Work to complete ::
Below are records; quote them exactly from the first line through the line that contains "-26912+53360-24000 = 2448$$".

(Source records)

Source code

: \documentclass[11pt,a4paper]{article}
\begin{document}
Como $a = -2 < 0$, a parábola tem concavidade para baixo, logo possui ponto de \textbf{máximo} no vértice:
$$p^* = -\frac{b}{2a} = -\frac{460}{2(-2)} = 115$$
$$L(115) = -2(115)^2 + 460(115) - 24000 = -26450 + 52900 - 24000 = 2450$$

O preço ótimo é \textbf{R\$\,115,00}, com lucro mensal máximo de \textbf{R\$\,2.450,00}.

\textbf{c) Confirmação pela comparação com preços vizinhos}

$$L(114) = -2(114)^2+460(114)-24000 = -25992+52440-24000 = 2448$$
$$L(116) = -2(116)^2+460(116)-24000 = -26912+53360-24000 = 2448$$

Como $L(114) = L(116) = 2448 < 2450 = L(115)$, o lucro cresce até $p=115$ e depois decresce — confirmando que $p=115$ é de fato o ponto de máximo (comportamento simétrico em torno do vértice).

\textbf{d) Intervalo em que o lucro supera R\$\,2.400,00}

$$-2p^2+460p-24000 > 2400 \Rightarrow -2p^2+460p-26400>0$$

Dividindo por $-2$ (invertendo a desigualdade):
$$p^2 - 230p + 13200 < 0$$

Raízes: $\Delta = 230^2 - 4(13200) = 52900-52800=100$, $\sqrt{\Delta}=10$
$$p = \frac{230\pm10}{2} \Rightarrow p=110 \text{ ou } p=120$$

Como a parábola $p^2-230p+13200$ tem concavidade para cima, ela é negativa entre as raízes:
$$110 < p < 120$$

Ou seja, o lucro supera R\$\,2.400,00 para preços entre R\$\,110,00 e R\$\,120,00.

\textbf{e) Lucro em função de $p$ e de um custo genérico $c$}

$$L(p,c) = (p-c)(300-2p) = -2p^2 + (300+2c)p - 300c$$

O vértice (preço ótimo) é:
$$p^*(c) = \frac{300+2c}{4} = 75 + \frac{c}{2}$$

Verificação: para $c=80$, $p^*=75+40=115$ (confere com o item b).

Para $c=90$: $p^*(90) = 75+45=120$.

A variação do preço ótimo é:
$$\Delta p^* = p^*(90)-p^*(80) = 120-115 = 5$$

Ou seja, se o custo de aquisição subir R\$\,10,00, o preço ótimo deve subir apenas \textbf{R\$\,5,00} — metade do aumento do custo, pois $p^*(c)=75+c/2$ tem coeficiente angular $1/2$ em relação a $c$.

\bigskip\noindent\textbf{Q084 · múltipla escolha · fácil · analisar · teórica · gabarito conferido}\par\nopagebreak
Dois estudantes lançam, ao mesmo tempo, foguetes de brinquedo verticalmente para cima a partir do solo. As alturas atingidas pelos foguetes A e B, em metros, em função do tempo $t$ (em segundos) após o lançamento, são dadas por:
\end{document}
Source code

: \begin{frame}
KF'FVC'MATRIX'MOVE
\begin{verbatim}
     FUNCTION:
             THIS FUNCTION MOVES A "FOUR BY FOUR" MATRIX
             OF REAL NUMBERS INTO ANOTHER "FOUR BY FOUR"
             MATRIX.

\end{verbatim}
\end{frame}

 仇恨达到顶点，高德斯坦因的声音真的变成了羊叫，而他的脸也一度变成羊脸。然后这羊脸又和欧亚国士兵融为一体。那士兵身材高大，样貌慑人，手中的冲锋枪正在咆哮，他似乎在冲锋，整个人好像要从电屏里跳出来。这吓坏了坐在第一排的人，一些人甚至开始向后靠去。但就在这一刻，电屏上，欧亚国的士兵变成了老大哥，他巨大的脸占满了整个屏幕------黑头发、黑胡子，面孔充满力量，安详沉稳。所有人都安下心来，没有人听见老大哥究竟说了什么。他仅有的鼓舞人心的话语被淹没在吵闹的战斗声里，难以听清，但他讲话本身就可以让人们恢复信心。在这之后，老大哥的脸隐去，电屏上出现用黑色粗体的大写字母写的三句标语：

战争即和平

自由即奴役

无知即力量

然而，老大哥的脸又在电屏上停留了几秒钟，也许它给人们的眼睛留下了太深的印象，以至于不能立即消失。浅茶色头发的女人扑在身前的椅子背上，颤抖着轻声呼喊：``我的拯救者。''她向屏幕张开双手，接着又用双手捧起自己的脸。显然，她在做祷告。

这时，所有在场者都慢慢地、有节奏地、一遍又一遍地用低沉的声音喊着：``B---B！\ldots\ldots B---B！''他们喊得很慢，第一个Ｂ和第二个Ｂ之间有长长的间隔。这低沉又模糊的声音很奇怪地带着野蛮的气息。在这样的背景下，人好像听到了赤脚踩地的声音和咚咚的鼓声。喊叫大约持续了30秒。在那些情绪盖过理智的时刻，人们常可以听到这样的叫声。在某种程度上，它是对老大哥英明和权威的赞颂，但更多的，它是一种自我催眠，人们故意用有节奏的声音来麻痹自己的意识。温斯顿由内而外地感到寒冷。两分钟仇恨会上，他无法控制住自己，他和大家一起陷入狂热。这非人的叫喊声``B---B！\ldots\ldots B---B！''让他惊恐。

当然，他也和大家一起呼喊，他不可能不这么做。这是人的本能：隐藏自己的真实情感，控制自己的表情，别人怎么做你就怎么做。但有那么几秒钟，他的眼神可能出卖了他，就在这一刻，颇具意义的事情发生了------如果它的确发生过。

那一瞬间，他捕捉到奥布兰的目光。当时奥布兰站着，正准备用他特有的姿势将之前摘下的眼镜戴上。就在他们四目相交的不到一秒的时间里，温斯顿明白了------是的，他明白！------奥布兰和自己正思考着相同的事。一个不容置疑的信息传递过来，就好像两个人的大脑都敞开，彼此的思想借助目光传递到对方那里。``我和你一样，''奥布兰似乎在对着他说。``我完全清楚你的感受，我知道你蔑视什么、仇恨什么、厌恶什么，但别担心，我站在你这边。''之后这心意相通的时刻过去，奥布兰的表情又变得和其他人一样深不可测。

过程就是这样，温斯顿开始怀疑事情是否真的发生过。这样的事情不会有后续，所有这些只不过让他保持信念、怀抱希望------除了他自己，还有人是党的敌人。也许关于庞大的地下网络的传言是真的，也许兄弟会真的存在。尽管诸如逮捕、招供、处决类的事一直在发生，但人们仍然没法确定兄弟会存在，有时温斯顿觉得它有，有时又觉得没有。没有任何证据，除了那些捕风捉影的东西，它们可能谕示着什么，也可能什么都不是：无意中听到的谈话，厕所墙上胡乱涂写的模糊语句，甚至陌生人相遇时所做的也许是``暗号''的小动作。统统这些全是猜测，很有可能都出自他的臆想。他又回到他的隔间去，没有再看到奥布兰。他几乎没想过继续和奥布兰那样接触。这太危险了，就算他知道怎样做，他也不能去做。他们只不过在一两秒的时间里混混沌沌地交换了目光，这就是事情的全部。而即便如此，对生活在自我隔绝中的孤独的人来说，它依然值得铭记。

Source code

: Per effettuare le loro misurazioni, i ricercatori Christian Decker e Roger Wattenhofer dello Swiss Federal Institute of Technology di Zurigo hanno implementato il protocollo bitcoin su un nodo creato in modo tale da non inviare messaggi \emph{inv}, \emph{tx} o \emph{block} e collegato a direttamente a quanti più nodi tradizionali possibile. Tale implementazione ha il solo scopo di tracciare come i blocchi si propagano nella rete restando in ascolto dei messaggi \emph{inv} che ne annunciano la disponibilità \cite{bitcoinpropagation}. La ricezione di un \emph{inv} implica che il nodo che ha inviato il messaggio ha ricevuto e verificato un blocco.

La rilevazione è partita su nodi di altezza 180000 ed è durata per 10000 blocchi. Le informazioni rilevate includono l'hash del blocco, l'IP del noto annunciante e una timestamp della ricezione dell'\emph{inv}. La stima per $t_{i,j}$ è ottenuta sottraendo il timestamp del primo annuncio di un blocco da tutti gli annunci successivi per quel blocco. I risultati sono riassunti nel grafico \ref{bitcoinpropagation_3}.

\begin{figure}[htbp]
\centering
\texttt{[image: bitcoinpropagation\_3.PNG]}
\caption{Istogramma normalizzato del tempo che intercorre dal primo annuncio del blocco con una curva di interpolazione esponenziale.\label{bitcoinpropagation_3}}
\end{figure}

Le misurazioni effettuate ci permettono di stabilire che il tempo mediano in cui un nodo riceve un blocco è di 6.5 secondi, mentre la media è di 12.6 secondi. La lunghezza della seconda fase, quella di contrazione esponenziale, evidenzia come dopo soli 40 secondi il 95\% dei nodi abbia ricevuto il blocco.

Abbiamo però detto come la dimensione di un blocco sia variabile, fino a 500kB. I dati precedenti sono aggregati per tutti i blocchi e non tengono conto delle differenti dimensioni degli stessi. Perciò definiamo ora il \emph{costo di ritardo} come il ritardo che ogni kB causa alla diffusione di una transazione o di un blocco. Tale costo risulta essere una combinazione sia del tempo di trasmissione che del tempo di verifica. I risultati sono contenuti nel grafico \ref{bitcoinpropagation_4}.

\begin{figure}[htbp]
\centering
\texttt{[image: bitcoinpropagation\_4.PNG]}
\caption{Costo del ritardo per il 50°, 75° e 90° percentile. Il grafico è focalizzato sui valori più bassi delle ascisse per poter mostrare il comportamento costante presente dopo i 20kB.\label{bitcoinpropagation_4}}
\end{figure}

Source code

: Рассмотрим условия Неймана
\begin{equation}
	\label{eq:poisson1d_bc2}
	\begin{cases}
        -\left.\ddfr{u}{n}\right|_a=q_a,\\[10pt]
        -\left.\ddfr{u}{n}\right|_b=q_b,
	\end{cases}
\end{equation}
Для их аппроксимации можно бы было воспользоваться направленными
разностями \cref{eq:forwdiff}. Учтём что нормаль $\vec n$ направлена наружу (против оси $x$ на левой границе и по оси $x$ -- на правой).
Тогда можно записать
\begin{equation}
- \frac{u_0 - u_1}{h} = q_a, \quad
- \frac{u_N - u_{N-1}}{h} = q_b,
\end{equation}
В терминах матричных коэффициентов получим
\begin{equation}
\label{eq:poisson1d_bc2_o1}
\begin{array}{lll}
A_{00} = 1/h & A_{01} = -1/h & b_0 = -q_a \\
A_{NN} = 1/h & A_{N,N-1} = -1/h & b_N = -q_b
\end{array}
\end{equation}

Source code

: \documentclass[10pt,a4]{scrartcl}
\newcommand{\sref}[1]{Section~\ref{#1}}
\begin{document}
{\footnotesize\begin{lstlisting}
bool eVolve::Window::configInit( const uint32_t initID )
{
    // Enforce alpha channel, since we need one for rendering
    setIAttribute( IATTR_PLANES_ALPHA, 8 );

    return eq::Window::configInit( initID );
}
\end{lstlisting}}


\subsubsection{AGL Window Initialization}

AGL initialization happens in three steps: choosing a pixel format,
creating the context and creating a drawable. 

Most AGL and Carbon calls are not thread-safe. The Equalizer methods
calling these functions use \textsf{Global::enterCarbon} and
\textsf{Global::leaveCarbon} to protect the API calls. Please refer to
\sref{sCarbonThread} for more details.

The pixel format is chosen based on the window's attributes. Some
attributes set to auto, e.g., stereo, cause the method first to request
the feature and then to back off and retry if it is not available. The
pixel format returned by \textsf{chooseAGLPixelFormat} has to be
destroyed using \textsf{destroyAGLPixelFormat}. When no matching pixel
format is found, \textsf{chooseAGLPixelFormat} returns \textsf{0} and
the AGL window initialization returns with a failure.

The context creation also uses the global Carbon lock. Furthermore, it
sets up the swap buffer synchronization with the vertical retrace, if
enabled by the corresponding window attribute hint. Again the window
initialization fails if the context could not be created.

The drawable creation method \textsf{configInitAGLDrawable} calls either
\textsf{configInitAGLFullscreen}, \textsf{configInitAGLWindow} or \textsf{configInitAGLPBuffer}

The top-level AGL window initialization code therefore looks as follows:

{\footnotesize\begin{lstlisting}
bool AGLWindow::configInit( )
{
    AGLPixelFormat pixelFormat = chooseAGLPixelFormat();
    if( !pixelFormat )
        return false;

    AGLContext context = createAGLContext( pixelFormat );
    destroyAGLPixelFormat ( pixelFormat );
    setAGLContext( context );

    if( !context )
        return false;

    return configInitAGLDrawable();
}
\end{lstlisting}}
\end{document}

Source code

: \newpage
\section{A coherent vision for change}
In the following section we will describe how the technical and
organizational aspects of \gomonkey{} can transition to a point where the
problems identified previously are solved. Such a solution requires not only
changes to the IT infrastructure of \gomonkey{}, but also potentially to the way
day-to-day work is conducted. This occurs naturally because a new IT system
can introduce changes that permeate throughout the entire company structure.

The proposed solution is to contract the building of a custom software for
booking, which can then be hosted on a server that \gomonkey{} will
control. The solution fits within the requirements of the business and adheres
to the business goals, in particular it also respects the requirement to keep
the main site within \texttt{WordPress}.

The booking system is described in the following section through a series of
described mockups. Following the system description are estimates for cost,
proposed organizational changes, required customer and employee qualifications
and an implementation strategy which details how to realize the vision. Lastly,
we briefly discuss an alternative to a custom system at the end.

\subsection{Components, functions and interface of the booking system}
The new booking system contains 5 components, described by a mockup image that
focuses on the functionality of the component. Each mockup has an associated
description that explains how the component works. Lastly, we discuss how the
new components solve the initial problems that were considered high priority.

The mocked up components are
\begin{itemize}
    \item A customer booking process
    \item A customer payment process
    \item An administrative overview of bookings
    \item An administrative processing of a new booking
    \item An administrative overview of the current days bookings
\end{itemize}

Response ::
Source code

: \documentclass[11pt,a4paper]{article}
\begin{document}
Como $a = -2 < 0$, a parábola tem concavidade para baixo, logo possui ponto de \textbf{máximo} no vértice:
$$p^* = -\frac{b}{2a} = -\frac{460}{2(-2)} = 115$$
$$L(115) = -2(115)^2 + 460(115) - 24000 = -26450 + 52900 - 24000 = 2450$$

O preço ótimo é \textbf{R\$\,115,00}, com lucro mensal máximo de \textbf{R\$\,2.450,00}.

\textbf{c) Confirmação pela comparação com preços vizinhos}

$$L(114) = -2(114)^2+460(114)-24000 = -25992+52440-24000 = 2448$$
$$L(116) = -2(116)^2+460(116)-24000 = -26912+53360-24000 = 2448$$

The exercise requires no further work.